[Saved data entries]
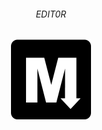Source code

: <h6 align="center">EDIT0R</h6>
<p align="center">
  <img src="https://raw.githubusercontent.com/evturn/edit0r/master/public/markdown.png">
</p>

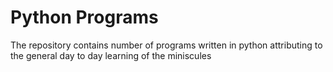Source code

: # Python Programs
The repository contains number of programs written in python attributing to
the general day to day learning of the miniscules
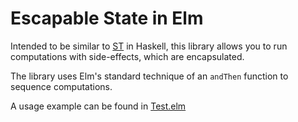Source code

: # Escapable State in Elm

Intended to be similar to [ST](https://hackage.haskell.org/package/base-4.3.1.0/docs/Control-Monad-ST.html) in Haskell,
this library allows you to run computations with side-effects,
which are encapsulated.

The library uses Elm's standard technique of an `andThen`
function to sequence computations.

A usage example can be found in [Test.elm](https://github.com/JoeyEremondi/elm-escapable-state/blob/master/Test.elm)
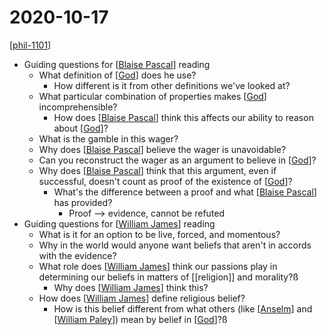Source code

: # 2020-10-17

[[phil-1101]]

- Guiding questions for [[Blaise Pascal]] reading
  - What definition of [[God]] does he use?
    - How different is it from other definitions we've looked at?
  - What particular combination of properties makes [[God]] incomprehensible?
    - How does [[Blaise Pascal]] think this affects our ability to reason about [[God]]?
  - What is the gamble in this wager?
  - Why does [[Blaise Pascal]] believe the wager is unavoidable?
  - Can you reconstruct the wager as an argument to believe in [[God]]?
  - Why does [[Blaise Pascal]] think that this argument, even if successful, doesn't count as proof of the existence of [[God]]?
    - What's the difference between a proof and what [[Blaise Pascal]] has provided?
      - Proof --> evidence, cannot be refuted
- Guiding questions for [[William James]] reading
  - What is it for an option to be live, forced, and momentous?
  - Why in the world would anyone want beliefs that aren't in accords with the evidence?
  - What role does [[William James]] think our passions play in determining our beliefs in matters of [[religion]] and morality?ß
    - Why does [[William James]] think this?
  - How does [[William James]] define religious belief?
    - How is this belief different from what others (like [[Anselm]] and [[William Paley]]) mean by belief in [[God]]?ß

[//begin]: # "Autogenerated link references for markdown compatibility"
[phil-1101]: phil-1101 "PHIL 1101 - Intro to Philosophy: Knowledge and Reality"
[Blaise Pascal]: blaise-pascal "Blaise Pascal"
[God]: god "God"
[God]: god "God"
[Blaise Pascal]: blaise-pascal "Blaise Pascal"
[God]: god "God"
[Blaise Pascal]: blaise-pascal "Blaise Pascal"
[God]: god "God"
[Blaise Pascal]: blaise-pascal "Blaise Pascal"
[God]: god "God"
[Blaise Pascal]: blaise-pascal "Blaise Pascal"
[William James]: william-james "William James"
[William James]: william-james "William James"
[William James]: william-james "William James"
[William James]: william-james "William James"
[Anselm]: anselm "Anselm"
[William Paley]: william-paley "William Paley"
[God]: god "God"
[//end]: # "Autogenerated link references"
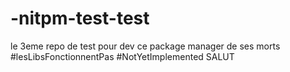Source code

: # -nitpm-test-test
le 3eme repo de test pour dev ce package manager de ses morts #lesLibsFonctionnentPas #NotYetImplemented
SALUT 
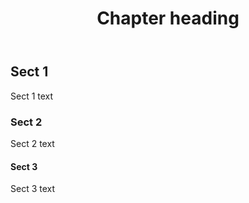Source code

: <header>
  <h1>Chapter heading</h1>
</header>

## Sect 1

Sect 1 text

### Sect 2

Sect 2 text

#### Sect 3

Sect 3 text
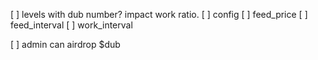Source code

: [ ] levels with dub number? impact work ratio.
[ ] config
  [ ] feed_price
  [ ] feed_interval
  [ ] work_interval

[ ] admin can airdrop $dub
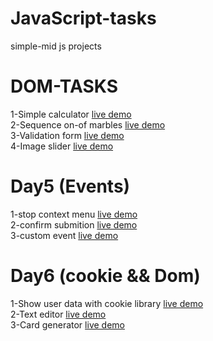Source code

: # JavaScript-tasks
simple-mid js projects
# DOM-TASKS
1-Simple calculator   [live demo](https://emaneldeeb.github.io/JavaScript-tasks/DOM-TASKS/calculator/Calculator.html)   
2-Sequence on-of marbles  [live demo](https://emaneldeeb.github.io/JavaScript-tasks/DOM-TASKS/marbles/index.html)       
3-Validation form   [live demo](https://emaneldeeb.github.io/JavaScript-tasks/DOM-TASKS/form/index.html)       
4-Image slider  [live demo](https://emaneldeeb.github.io/JavaScript-tasks/DOM-TASKS/slider/index.html) 

# Day5 (Events)
1-stop context menu    [live demo](https://emaneldeeb.github.io/JavaScript-tasks/Day5/stop-context-menu/index.html)   
2-confirm submition   [live demo](https://emaneldeeb.github.io/JavaScript-tasks/Day5/confirm-submition/index.html)    
3-custom event   [live demo](https://emaneldeeb.github.io/JavaScript-tasks/Day5/custom-event/index.html)    

# Day6 (cookie && Dom)
1-Show user data with cookie library  [live demo](https://emaneldeeb.github.io/JavaScript-tasks/Day6/cookie/index.html)   
2-Text editor   [live demo](https://emaneldeeb.github.io/JavaScript-tasks/Day6/text-editor/index.html)    
3-Card generator   [live demo](https://emaneldeeb.github.io/JavaScript-tasks/Day6/Card-Generator/index.html)     
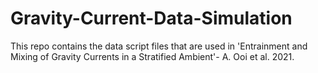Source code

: # Gravity-Current-Data-Simulation
This repo contains the data script files that are used in 'Entrainment and Mixing of Gravity Currents in a Stratified Ambient'- A. Ooi et al. 2021.
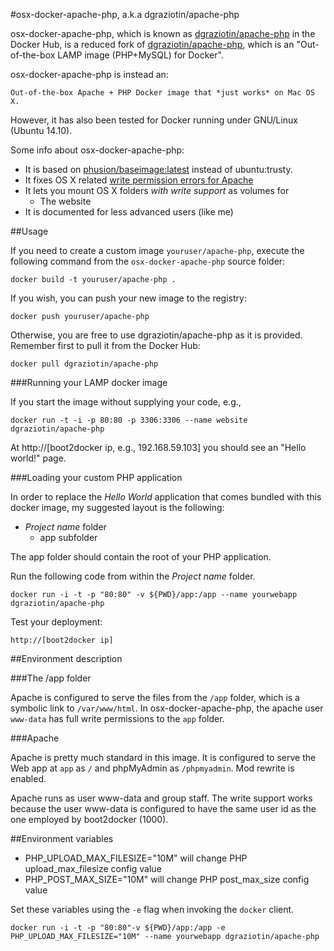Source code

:#osx-docker-apache-php, a.k.a dgraziotin/apache-php

osx-docker-apache-php, which is known as 
[dgraziotin/apache-php](https://registry.hub.docker.com/u/dgraziotin/apache-php/) 
in the Docker Hub, is a reduced fork of 
[dgraziotin/apache-php](https://github.com/dgraziotin/osx-docker-lamp), 
which is an "Out-of-the-box LAMP image (PHP+MySQL) for Docker". 

osx-docker-apache-php is instead an:

	Out-of-the-box Apache + PHP Docker image that *just works* on Mac OS X.

However, it has also been tested for Docker running under GNU/Linux (Ubuntu 14.10).

Some info about osx-docker-apache-php:

- It is based on [phusion/baseimage:latest](http://phusion.github.io/baseimage-docker/)
  instead of ubuntu:trusty.
- It fixes OS X related [write permission errors for Apache](https://github.com/boot2docker/boot2docker/issues/581)
- It lets you mount OS X folders *with write support* as volumes for
  - The website
- It is documented for less advanced users (like me)


##Usage

If you need to create a custom image `youruser/apache-php`, 
execute the following command from the `osx-docker-apache-php` source folder:

	docker build -t youruser/apache-php .

If you wish, you can push your new image to the registry:

	docker push youruser/apache-php

Otherwise, you are free to use dgraziotin/apache-php as it is provided. Remember first
to pull it from the Docker Hub:

    docker pull dgraziotin/apache-php


###Running your LAMP docker image

If you start the image without supplying your code, e.g.,

	docker run -t -i -p 80:80 -p 3306:3306 --name website dgraziotin/apache-php

At http://[boot2docker ip, e.g., 192.168.59.103] you should see an 
"Hello world!" page.


###Loading your custom PHP application

In order to replace the _Hello World_ application that comes bundled with this 
docker image, my suggested layout is the following:

- _Project name_ folder
  - app subfolder

The app folder should contain the root of your PHP application.

Run the following code from within the _Project name_ folder.

	docker run -i -t -p "80:80" -v ${PWD}/app:/app --name yourwebapp dgraziotin/apache-php

Test your deployment:

	http://[boot2docker ip]


##Environment description


###The /app folder

Apache is configured to serve the files from the `/app` folder, which is a symbolic
link to `/var/www/html`. In osx-docker-apache-php, the apache user `www-data` 
has full write permissions to the `app` folder.

###Apache

Apache is pretty much standard in this image. It is configured to serve the Web app
at `app` as `/` and phpMyAdmin as `/phpmyadmin`. Mod rewrite is enabled.

Apache runs as user www-data and group staff. The write support works because the
user www-data is configured to have the same user id as the one employed by boot2docker (1000).

##Environment variables

- PHP_UPLOAD_MAX_FILESIZE="10M" will change PHP upload_max_filesize config value
- PHP_POST_MAX_SIZE="10M" will change PHP post_max_size config value

Set these variables using the `-e` flag when invoking the `docker` client.

	docker run -i -t -p "80:80"-v ${PWD}/app:/app -e PHP_UPLOAD_MAX_FILESIZE="10M" --name yourwebapp dgraziotin/apache-php
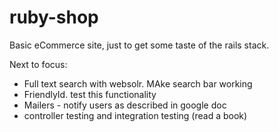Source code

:ruby-shop
=========

Basic eCommerce site, just to get some taste of the rails stack.

Next to focus: 

  * Full text search with websolr. MAke search bar working
  * FriendlyId. test this functionality
  * Mailers - notify users as described in google doc
  * controller testing and integration testing (read a book)
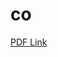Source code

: # co

[PDF Link](https://github.com/lumaticai/co/blob/main/Computer%20Organization%20Lab%20Manual.pdf)
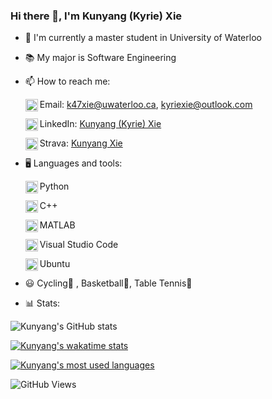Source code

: ### Hi there 👋, I'm Kunyang (Kyrie) Xie

- 🏫 I'm currently a master student in University of Waterloo

- 📚 My major is Software Engineering

- 📫 How to reach me:

   <img align="left" alt="Email" width="20px" src="https://img.icons8.com/color/50/000000/email-sign.png"/> Email: k47xie@uwaterloo.ca, kyriexie@outlook.com

  <img align="left" alt="LinkedIn" width="20px" src="https://img.icons8.com/color/50/000000/linkedin.png"/> LinkedIn: [Kunyang (Kyrie) Xie](https://www.linkedin.com/in/kunyang-kyrie-xie-557270194/)

  <img align="left" alt="Strava" width="20px" src="https://simpleicons.org/icons/strava.svg"/> Strava: [Kunyang Xie](https://www.strava.com/athletes/62343657)

- 🖥 Languages and tools:

  <img align="left" alt="Python" width="20px" src="https://img.icons8.com/color/50/000000/python--v1.png"/> Python

  <img align="left" alt="C++" width="20px" src="https://img.icons8.com/color/50/000000/c-plus-plus-logo.png"/> C++

  <img align="left" alt="MATLAB" width="20px" src="https://upload.wikimedia.org/wikipedia/commons/2/21/Matlab_Logo.png"> MATLAB

  <img align="left" alt="Visual Studio" width="20px" src="https://img.icons8.com/color/48/000000/visual-studio-code-2019.png"/> Visual Studio Code

  <img align="left" alt="Ubuntu" width="20px" src="https://img.icons8.com/color/50/000000/ubuntu--v1.png"/> Ubuntu

- 😃 Cycling🚴 , Basketball🏀, Table Tennis🏓

- 📊 Stats:

![Kunyang's GitHub stats](https://github-readme-stats.vercel.app/api?username=Kyxie&count_private=true&show_icons=true&hide=contribs&theme=onedark)

[![Kunyang's wakatime stats](https://github-readme-stats.vercel.app/api/wakatime?username=Kyxie&theme=onedark&hide=CMake,MATLAB,other,git%20config)](https://github.com/anuraghazra/github-readme-stats)

[![Kunyang's most used languages](https://github-readme-stats.vercel.app/api/top-langs/?username=Kyxie&hide=VHDL,Makefile,Coq,SystemVerilog,CMake,Pascal,Objective-C&layout=compact&theme=onedark)](https://github.com/anuraghazra/github-readme-stats)

![GitHub Views](https://komarev.com/ghpvc/?username=Kyxie&style=flat&color=brightgreen&label=VIEWS)
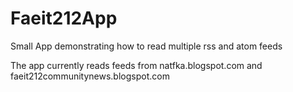 # Faeit212App
Small App demonstrating how to read multiple rss and atom feeds

The app currently reads feeds from natfka.blogspot.com and faeit212communitynews.blogspot.com
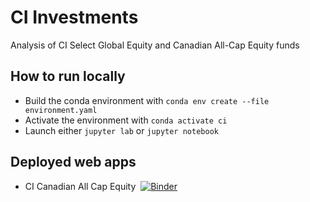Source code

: # CI Investments
Analysis of CI Select Global Equity and Canadian All-Cap Equity funds

## How to run locally
- Build the conda environment with `conda env create --file environment.yaml`
- Activate the environment with `conda activate ci`
- Launch either `jupyter lab` or `jupyter notebook`

## Deployed web apps
- CI Canadian All Cap Equity&nbsp;&nbsp;[![Binder](https://mybinder.org/badge_logo.svg)](https://mybinder.org/v2/gh/KatrinaJames/ci/HEAD?urlpath=voila%2Frender%2Fapp%2Fcanadian_app.ipynb)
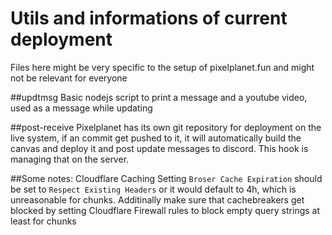 # Utils and informations of current deployment
Files here might be very specific to the setup of pixelplanet.fun and might not be relevant for everyone

##updtmsg
Basic nodejs script to print a message and a youtube video, used as a message while updating

##post-receive
Pixelplanet has its own git repository for deployment on the live system, if an commit get pushed to it, it will automatically build the canvas and deploy it and post update messages to discord. This hook is managing that on the server.

##Some notes:
Cloudflare Caching Setting `Broser Cache Expiration` should be set to `Respect Existing Headers` or it would default to 4h, which is unreasonable for chunks.
Additinally make sure that cachebreakers get blocked by setting Cloudflare Firewall rules to block empty query strings at least for chunks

(GOAL OF THE EXERCISE): Would you copy out exactly the lines above that start at the one containing "osx-docker-apache-php is instead" and end at the one containing "Some info about", inclusive?

(SOLUTION FOR THIS TASK):
osx-docker-apache-php is instead an:

	Out-of-the-box Apache + PHP Docker image that *just works* on Mac OS X.

However, it has also been tested for Docker running under GNU/Linux (Ubuntu 14.10).

Some info about osx-docker-apache-php:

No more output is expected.